"Marie Buloz Pailleron (Madame Edouard Pailleron) by J.S. Sargent |
Many years later, to Miss Heyneman who was seeking advice from him, he said: 'Begin with Franz Hals, copy and study Franz Hals, after that go to Madrid and copy Velasquez, leave Velasquez till you have got all you can out of Franz Hals.' Though preferences necessarily change in kind and degree and too much importance should not be attached to an artist's 'obiter dicta' [something said in passing], it is of more than passing interest to note that once when discussing genius in painting he said that the four painters who in his opinion possessed it in a superlative degree were Rembrandt, Titian, Tintoretto and Raphael, and upon Velasquez being suggested, added that no painter exceeded Velasquez in technical skill, but that he was less gifted in his power to interpret spiritual qualities.

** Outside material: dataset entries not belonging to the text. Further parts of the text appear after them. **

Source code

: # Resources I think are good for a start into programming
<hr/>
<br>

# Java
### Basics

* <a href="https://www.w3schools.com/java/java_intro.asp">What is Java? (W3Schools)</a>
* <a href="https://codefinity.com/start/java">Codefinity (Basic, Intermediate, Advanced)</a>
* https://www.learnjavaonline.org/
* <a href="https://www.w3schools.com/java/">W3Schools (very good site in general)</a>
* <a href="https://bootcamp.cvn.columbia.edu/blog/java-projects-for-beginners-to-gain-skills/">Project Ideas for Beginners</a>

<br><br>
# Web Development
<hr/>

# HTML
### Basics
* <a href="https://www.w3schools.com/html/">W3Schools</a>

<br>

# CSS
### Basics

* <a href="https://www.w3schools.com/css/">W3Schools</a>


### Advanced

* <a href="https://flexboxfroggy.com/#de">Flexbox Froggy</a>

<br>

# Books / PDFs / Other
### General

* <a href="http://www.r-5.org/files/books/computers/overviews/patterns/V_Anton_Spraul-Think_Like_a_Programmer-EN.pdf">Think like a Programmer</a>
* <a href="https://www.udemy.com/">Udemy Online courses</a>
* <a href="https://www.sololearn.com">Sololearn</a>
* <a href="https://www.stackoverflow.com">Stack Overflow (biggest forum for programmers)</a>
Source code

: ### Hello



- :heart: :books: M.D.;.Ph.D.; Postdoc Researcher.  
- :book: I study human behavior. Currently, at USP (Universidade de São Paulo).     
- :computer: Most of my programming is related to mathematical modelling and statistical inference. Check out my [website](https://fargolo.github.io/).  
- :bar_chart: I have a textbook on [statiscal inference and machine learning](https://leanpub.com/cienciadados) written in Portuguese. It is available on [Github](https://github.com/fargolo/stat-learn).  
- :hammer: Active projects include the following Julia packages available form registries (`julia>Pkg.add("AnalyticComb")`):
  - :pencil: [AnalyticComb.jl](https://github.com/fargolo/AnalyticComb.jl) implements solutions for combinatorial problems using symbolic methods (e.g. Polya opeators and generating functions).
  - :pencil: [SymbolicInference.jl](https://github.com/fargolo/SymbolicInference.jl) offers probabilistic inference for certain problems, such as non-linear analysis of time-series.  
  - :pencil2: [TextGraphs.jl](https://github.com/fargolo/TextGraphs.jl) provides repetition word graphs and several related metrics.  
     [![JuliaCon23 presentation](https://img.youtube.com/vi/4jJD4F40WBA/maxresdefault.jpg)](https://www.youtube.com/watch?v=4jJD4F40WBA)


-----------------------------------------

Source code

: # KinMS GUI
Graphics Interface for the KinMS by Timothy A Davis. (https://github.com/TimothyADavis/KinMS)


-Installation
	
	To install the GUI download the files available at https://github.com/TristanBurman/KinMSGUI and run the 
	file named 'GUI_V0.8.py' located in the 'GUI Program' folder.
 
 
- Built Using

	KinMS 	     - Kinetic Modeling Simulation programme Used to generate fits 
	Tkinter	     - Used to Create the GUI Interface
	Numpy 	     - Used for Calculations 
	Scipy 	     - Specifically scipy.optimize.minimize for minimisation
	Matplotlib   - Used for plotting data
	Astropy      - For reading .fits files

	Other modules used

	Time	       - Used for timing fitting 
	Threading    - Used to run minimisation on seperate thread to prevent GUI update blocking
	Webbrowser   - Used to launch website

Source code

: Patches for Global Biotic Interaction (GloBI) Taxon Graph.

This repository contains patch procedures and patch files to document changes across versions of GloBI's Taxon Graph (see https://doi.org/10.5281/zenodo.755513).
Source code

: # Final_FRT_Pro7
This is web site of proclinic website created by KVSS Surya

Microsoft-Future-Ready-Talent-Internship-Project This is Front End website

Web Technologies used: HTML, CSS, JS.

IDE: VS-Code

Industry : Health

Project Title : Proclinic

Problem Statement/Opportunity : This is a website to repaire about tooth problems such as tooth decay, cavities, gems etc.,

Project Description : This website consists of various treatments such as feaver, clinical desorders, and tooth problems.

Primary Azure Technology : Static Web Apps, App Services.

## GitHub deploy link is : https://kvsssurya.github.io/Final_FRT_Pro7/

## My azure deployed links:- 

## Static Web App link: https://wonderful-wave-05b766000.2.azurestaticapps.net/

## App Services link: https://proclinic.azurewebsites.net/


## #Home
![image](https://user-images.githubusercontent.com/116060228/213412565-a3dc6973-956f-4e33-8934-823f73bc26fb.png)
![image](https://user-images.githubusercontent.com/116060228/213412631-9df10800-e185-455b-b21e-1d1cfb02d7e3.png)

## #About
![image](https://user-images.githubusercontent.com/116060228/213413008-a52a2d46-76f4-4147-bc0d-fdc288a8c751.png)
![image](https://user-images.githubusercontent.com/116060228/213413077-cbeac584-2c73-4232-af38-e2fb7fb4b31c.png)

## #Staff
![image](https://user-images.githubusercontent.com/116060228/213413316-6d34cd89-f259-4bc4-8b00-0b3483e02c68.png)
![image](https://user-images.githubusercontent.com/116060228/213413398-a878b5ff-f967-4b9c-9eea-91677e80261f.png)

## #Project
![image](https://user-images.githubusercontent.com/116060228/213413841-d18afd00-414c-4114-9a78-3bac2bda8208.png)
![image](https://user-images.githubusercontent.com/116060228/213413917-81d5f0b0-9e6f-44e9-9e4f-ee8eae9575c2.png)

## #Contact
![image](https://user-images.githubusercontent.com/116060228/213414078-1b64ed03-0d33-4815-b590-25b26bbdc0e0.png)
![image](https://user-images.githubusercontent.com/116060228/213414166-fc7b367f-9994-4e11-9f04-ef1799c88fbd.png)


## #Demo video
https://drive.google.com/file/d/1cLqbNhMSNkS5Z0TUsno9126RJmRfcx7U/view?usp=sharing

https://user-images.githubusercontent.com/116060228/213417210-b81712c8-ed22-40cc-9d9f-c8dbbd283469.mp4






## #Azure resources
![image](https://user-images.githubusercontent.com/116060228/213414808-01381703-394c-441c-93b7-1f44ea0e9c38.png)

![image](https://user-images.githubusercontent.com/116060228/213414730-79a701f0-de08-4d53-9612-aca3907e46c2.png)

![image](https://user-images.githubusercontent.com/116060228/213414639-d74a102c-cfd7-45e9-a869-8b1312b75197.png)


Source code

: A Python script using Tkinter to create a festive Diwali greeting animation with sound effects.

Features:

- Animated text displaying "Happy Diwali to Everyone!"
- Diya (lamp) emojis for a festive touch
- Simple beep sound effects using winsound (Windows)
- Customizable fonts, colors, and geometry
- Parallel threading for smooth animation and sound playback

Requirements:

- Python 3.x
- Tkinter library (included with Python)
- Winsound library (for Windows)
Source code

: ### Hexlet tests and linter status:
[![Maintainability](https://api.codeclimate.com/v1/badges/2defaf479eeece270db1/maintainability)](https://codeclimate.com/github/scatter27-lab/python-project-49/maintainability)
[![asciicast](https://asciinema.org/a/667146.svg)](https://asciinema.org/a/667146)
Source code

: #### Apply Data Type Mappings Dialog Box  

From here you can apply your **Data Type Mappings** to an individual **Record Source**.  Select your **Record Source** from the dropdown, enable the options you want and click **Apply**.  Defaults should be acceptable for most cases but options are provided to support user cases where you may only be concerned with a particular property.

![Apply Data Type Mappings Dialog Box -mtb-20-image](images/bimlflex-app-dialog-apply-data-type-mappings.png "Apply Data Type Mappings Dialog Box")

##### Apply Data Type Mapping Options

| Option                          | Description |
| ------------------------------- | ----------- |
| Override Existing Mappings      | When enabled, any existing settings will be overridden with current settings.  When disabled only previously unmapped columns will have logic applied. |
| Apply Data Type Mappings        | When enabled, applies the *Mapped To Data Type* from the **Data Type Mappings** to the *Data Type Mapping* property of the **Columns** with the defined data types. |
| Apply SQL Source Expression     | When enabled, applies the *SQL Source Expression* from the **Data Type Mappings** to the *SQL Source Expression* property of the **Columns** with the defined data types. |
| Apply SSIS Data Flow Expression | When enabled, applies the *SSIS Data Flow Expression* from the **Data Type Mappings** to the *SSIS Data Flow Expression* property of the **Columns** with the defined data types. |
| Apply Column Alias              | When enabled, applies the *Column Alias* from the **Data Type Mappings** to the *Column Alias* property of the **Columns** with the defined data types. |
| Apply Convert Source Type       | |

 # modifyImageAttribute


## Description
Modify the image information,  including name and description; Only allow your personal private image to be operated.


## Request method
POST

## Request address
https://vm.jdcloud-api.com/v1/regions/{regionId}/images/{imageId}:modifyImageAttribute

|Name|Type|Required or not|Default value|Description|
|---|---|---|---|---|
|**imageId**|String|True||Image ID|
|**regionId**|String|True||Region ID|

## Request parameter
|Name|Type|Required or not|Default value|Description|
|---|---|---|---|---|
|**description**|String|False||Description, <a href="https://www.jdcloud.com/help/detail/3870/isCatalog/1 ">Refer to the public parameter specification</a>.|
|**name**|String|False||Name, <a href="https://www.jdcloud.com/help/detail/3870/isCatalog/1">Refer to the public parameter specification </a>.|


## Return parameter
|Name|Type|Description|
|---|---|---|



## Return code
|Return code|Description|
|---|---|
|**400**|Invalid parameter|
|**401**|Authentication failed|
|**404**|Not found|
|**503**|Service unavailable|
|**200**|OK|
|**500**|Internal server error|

While in Holland the party visited Scheveningen, and here Sargent did a sketch in oils of his friend Ralph Curtis, seated among the sand dunes. It is painted in a low key, soft in tone and delicate in colour, done obviously 'au premier coup,' and shows unmistakably that he was in these years inclining to the modern French school of painting. In the same year, 1880, he exhibited at the Salon a portrait of 'Mme. E. Pailleron,' the wife of the French author M. Edouard Pailleron, and 'Fumee d'Ambre Gris,' a study for which was shown at the Exhibition at the Royal Academy in January, 1826."